New Delhi ,may 23
India spent USD 8 trillion in new investments over the past decade, over half of what the country has done since its independence, according to a report put out by DSP Asset Managers.Over the last seven and a half decades, that means since India’s Independence in 1947, USD 14 trillion has been spent on investments, including spending on housing by households, infrastructure creation by the government, and private capital expenditure.
India has spent USD 8 trillion on new investments over the last 10 years. The government in each of its annual budgets has been increasing capital expenditure allocations.As the base becomes large, the investments made in the past decade is expected to repeat itself in the next five years, the DSP report said.
“The size of India’s annual investments is becoming large enough for it to get your immediate attention,” it said.

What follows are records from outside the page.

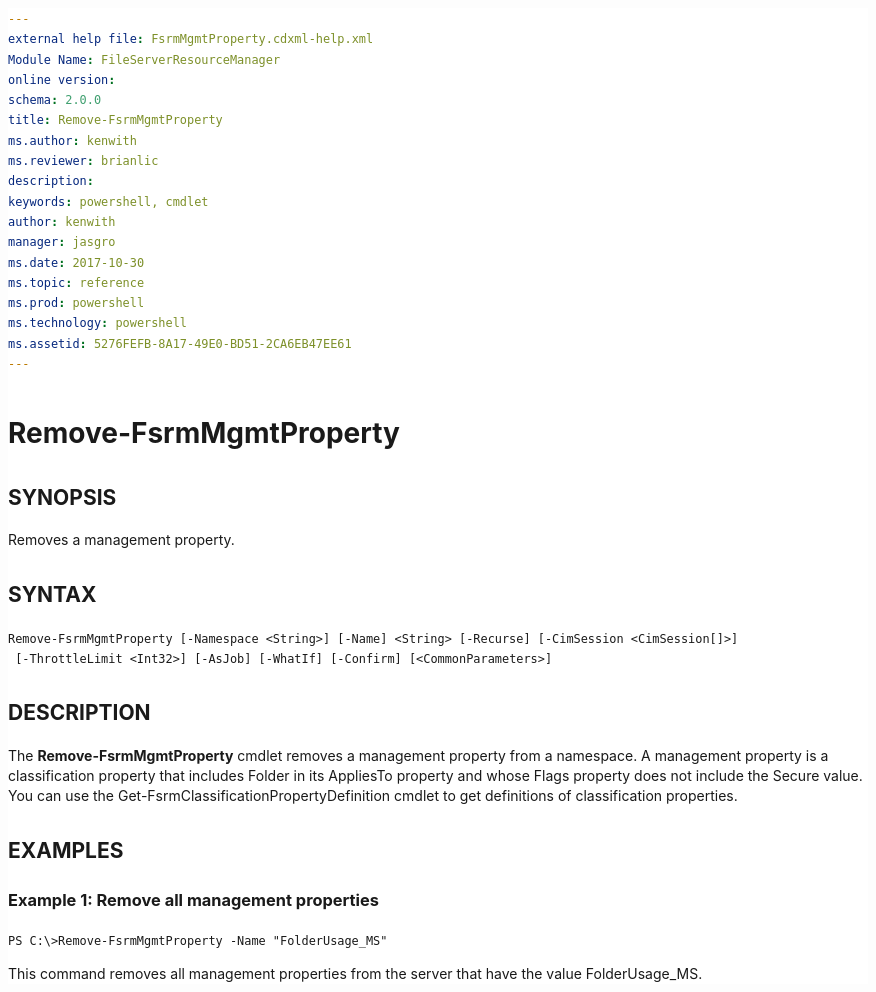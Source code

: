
 ```yaml
---
external help file: FsrmMgmtProperty.cdxml-help.xml
Module Name: FileServerResourceManager
online version: 
schema: 2.0.0
title: Remove-FsrmMgmtProperty
ms.author: kenwith
ms.reviewer: brianlic
description: 
keywords: powershell, cmdlet
author: kenwith
manager: jasgro
ms.date: 2017-10-30
ms.topic: reference
ms.prod: powershell
ms.technology: powershell
ms.assetid: 5276FEFB-8A17-49E0-BD51-2CA6EB47EE61
---
```


# Remove-FsrmMgmtProperty

## SYNOPSIS
Removes a management property.

## SYNTAX

```
Remove-FsrmMgmtProperty [-Namespace <String>] [-Name] <String> [-Recurse] [-CimSession <CimSession[]>]
 [-ThrottleLimit <Int32>] [-AsJob] [-WhatIf] [-Confirm] [<CommonParameters>]
```

## DESCRIPTION
The **Remove-FsrmMgmtProperty** cmdlet removes a management property from a namespace.
A management property is a classification property that includes Folder in its AppliesTo property and whose Flags property does not include the Secure value.
You can use the Get-FsrmClassificationPropertyDefinition cmdlet to get definitions of classification properties.

## EXAMPLES

### Example 1: Remove all management properties
```
PS C:\>Remove-FsrmMgmtProperty -Name "FolderUsage_MS"
```

This command removes all management properties from the server that have the value FolderUsage_MS.
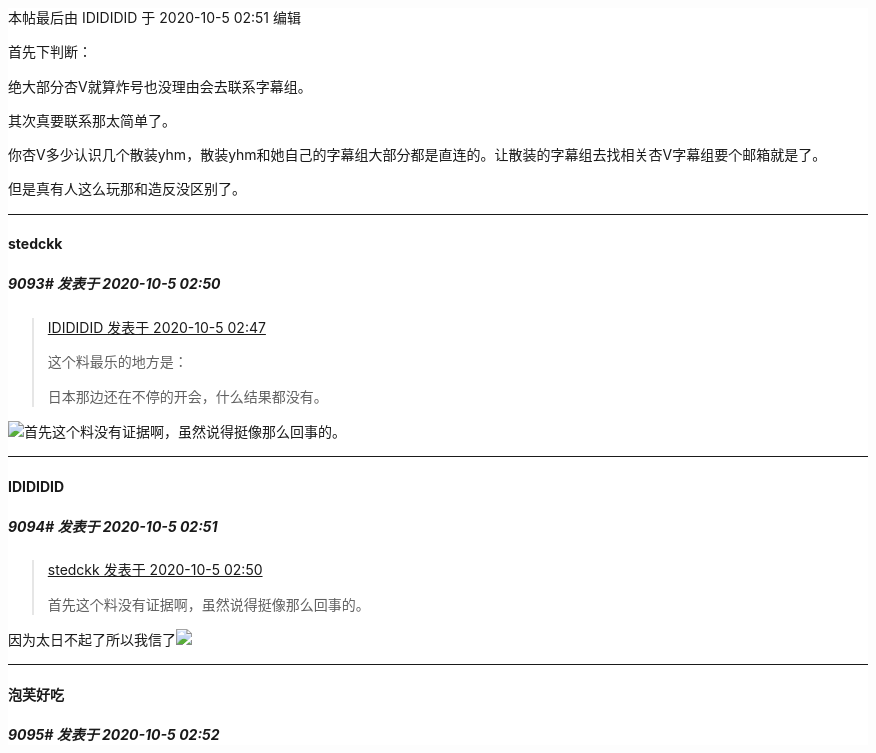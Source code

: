  本帖最后由 IDIDIDID 于 2020-10-5 02:51 编辑 

首先下判断：

绝大部分杏V就算炸号也没理由会去联系字幕组。



其次真要联系那太简单了。

你杏V多少认识几个散装yhm，散装yhm和她自己的字幕组大部分都是直连的。让散装的字幕组去找相关杏V字幕组要个邮箱就是了。


但是真有人这么玩那和造反没区别了。







-----

####  stedckk  
##### 9093#       发表于 2020-10-5 02:50



<blockquote><a href="httphttps://bbs.saraba1st.com/2b/forum.php?mod=redirect&amp;goto=findpost&amp;pid=48954944&amp;ptid=1962088" target="_blank">IDIDIDID 发表于 2020-10-5 02:47</a>

这个料最乐的地方是：


日本那边还在不停的开会，什么结果都没有。</blockquote>
<img src="https://static.saraba1st.com/image/smiley/face2017/067.png" referrerpolicy="no-referrer">首先这个料没有证据啊，虽然说得挺像那么回事的。







-----

####  IDIDIDID  
##### 9094#       发表于 2020-10-5 02:51



<blockquote><a href="httphttps://bbs.saraba1st.com/2b/forum.php?mod=redirect&amp;goto=findpost&amp;pid=48954954&amp;ptid=1962088" target="_blank">stedckk 发表于 2020-10-5 02:50</a>

首先这个料没有证据啊，虽然说得挺像那么回事的。</blockquote>
因为太日不起了所以我信了<img src="https://static.saraba1st.com/image/smiley/face2017/067.png" referrerpolicy="no-referrer">







-----

####  泡芙好吃  
##### 9095#       发表于 2020-10-5 02:52
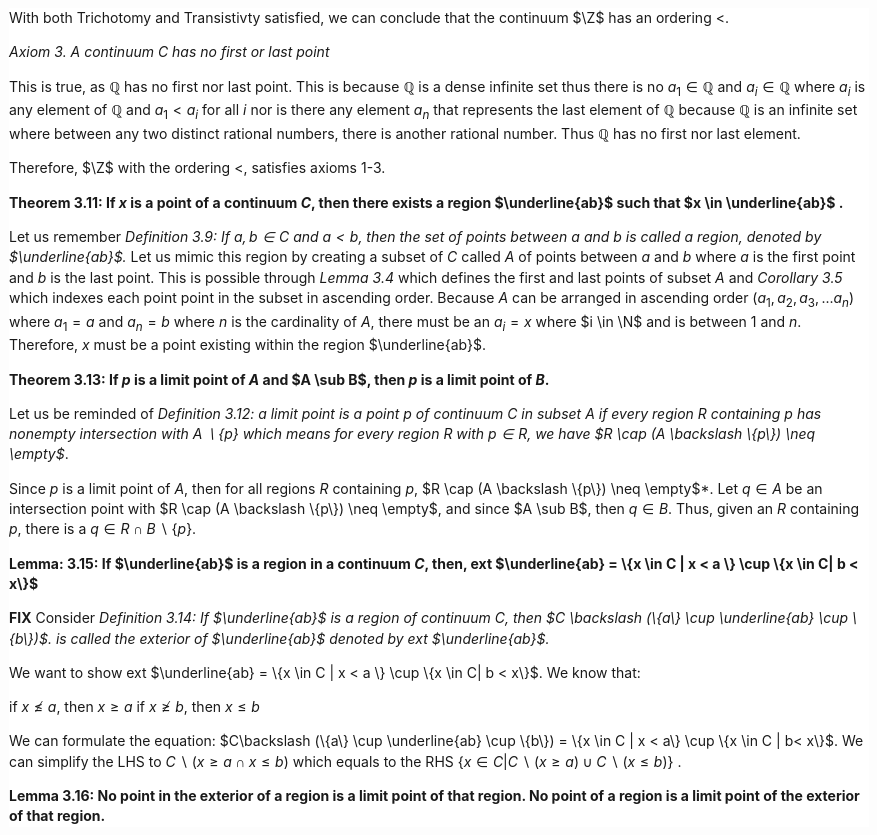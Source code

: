 With both Trichotomy and Transistivty satisfied, we can conclude that the continuum $\Z$ has an ordering $<$.

*Axiom 3. A continuum $C$ has no first or last point*

This is true, as $\mathbb{Q}$ has no first nor last point. This is because $\mathbb{Q}$ is a dense infinite set thus there is no $a_1 \in \mathbb{Q}$ and $a_i \in \mathbb{Q}$ where $a_i$ is any element of $\mathbb{Q}$ and $a_1 < a_i$ for all $i$ nor is there any element $a_n$ that represents the last element of $\mathbb{Q}$ because $\mathbb{Q}$ is an infinite set where between any two distinct rational numbers, there is another rational number. Thus $\mathbb{Q}$ has no first nor last element.

Therefore, $\Z$ with the ordering $<$, satisfies axioms 1-3.

**Theorem 3.11: If $x$ is a point of a continuum $C$, then there exists a region $\underline{ab}$ such that $x \in \underline{ab}$ .**

Let us remember *Definition 3.9: If $a, b ∈ C$ and $a < b$, then the set of points between $a$ and $b$ is called a region, denoted by $\underline{ab}$.*
Let us mimic this region by creating a subset of $C$ called $A$ of points between $a$ and $b$ where $a$ is the first point and $b$ is the last point. This is possible through *Lemma 3.4* which defines the first and last points of subset $A$ and *Corollary 3.5* which indexes each point point in the subset in ascending order. Because $A$ can be arranged in ascending order $(a_1, a_2, a_3,...a_n)$ where $a_1 = a$ and $a_n = b$ where $n$ is the cardinality of $A$, there must be an $a_i = x$ where $i \in \N$ and is between $1$ and $n$. Therefore, $x$ must be a point existing within the region $\underline{ab}$.


**Theorem 3.13: If $p$ is a limit point of $A$ and $A \sub B$, then $p$ is a limit point of $B$.**

Let us be reminded of *Definition 3.12: a limit point is a point $p$ of continuum $C$ in subset $A$ if every region $R$ containing $p$ has nonempty intersection with $A\backslash \{p\}$ which means for every region $R$ with $p \in R$, we have $R \cap (A \backslash \{p\}) \neq \empty$*. 

Since $p$ is a limit point of $A$, then for all regions $R$ containing $p$,  $R \cap (A \backslash \{p\}) \neq \empty$*. Let $q \in A$ be an intersection point with $R \cap (A \backslash \{p\}) \neq \empty$, and since $A \sub B$, then $q \in B$. Thus, given an $R$ containing $p$, there is a $q \in R \cap B \backslash \{p\}$.  


**Lemma: 3.15: If $\underline{ab}$ is a region in a continuum $C$, then,  ext $\underline{ab} = \{x \in C | x < a \} \cup \{x \in C| b < x\}$**

**FIX**
Consider *Definition 3.14: If $\underline{ab}$ is a region of continuum $C$, then $C \backslash (\{a\} \cup \underline{ab} \cup \{b\})$. is called the exterior of $\underline{ab}$ denoted by ext $\underline{ab}$.*

We want to show ext $\underline{ab} = \{x \in C | x < a \} \cup \{x \in C| b < x\}$. We know that:

if $x \nleq a$, then $x \geq a$
if $x \ngeq b$, then $x \leq b$

We can formulate the equation: $C\backslash (\{a\} \cup \underline{ab} \cup \{b\}) = \{x \in C | x < a\} \cup \{x \in C | b< x\}$. We can simplify the LHS to $C\backslash( x\geq a \cap x \leq b)$ which equals to the RHS $\{x \in C| C\backslash(x \geq a) \cup C\backslash (x \leq b)\}$ . 




**Lemma 3.16: No point in the exterior of a region is a limit point of that region. No point of a region is a limit point of the exterior of that region.**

The report asserted that India has come out of an investment winter.The investment to GDP ratio (measured as Gross Fixed Capital Formation to GDP) peaked in 2011 and remained low until the Covid-led disruption upended the supply chains.Post-pandemic recovery and a large push through government expenditure, the investments are making a comeback.
“While the global economic landscape has been a bit wobbly, India has remained a steady ship in choppy waters. The economic growth has been consistently strong with corporate top line and profit growing steadily.”

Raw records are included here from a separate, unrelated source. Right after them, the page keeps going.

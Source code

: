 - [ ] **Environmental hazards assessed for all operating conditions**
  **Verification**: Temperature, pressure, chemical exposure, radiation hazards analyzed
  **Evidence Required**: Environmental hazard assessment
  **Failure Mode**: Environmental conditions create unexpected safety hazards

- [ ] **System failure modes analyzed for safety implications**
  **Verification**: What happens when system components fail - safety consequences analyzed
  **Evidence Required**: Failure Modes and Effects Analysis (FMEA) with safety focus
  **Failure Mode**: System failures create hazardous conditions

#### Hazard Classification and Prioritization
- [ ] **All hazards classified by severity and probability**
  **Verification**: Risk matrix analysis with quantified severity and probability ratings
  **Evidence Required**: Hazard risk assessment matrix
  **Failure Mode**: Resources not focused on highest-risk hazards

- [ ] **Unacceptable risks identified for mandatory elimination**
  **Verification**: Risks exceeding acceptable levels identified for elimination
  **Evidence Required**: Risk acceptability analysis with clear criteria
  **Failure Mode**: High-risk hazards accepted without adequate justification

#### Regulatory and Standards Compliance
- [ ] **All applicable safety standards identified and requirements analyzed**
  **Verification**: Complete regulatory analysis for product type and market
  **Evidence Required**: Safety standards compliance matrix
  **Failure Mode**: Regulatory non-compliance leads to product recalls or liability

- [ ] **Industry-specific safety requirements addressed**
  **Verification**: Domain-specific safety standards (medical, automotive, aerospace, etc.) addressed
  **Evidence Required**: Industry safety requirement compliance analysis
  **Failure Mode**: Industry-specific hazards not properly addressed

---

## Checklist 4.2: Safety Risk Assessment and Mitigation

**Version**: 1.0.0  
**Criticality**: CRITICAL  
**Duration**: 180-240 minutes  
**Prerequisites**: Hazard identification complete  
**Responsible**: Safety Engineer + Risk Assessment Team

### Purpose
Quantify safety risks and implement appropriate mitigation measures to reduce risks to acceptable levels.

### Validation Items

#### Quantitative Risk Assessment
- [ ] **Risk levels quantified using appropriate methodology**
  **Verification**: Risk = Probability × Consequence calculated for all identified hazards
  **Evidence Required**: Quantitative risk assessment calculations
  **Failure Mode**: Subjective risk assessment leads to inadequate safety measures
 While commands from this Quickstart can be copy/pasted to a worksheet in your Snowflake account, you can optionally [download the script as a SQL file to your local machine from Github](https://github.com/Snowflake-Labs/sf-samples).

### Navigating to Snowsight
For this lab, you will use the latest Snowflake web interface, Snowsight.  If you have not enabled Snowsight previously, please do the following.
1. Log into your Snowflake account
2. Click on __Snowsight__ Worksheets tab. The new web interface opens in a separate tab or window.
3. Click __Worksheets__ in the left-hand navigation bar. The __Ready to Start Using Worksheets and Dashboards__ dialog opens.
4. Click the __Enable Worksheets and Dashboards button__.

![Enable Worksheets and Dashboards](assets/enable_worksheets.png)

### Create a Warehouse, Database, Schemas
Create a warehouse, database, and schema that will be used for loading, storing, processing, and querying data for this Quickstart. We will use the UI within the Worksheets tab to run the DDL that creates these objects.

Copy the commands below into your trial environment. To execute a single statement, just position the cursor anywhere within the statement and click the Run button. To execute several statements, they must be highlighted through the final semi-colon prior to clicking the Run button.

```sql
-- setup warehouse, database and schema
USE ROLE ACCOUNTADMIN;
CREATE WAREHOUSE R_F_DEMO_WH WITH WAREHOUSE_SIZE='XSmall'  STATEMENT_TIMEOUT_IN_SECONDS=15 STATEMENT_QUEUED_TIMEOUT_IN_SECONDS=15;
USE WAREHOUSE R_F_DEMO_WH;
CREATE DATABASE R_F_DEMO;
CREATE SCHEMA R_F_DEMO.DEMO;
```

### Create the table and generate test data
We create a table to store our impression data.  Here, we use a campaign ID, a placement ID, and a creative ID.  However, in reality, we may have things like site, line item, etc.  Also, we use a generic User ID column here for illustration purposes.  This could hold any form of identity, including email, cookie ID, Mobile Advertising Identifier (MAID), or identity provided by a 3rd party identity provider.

Over the past 12 months, most economies have seen a slowdown in their manufacturing sector or services or both, the report said, supporting its arguments by putting out a graph where
India’s manufacturing PMI could be seen on the top.
“India, over the past year, has seen a consistent growth in economic output and business sentiment,” it added.
“Its divergent economic trends have long been an outcome ‘in-waiting’, though never realized. But over the past year, India has shown a consistency which is probably the first evidence suggesting that India’s economic and business cycle can withstand global turbulence of manageable magnitude.”
A stable external situation is behind the country’s growth story, it asserted.
Most emerging market currencies are struggling with negative carry against the US Dollar, which forced the central banks of these countries to be cautious in FX policy and setting their interest rates.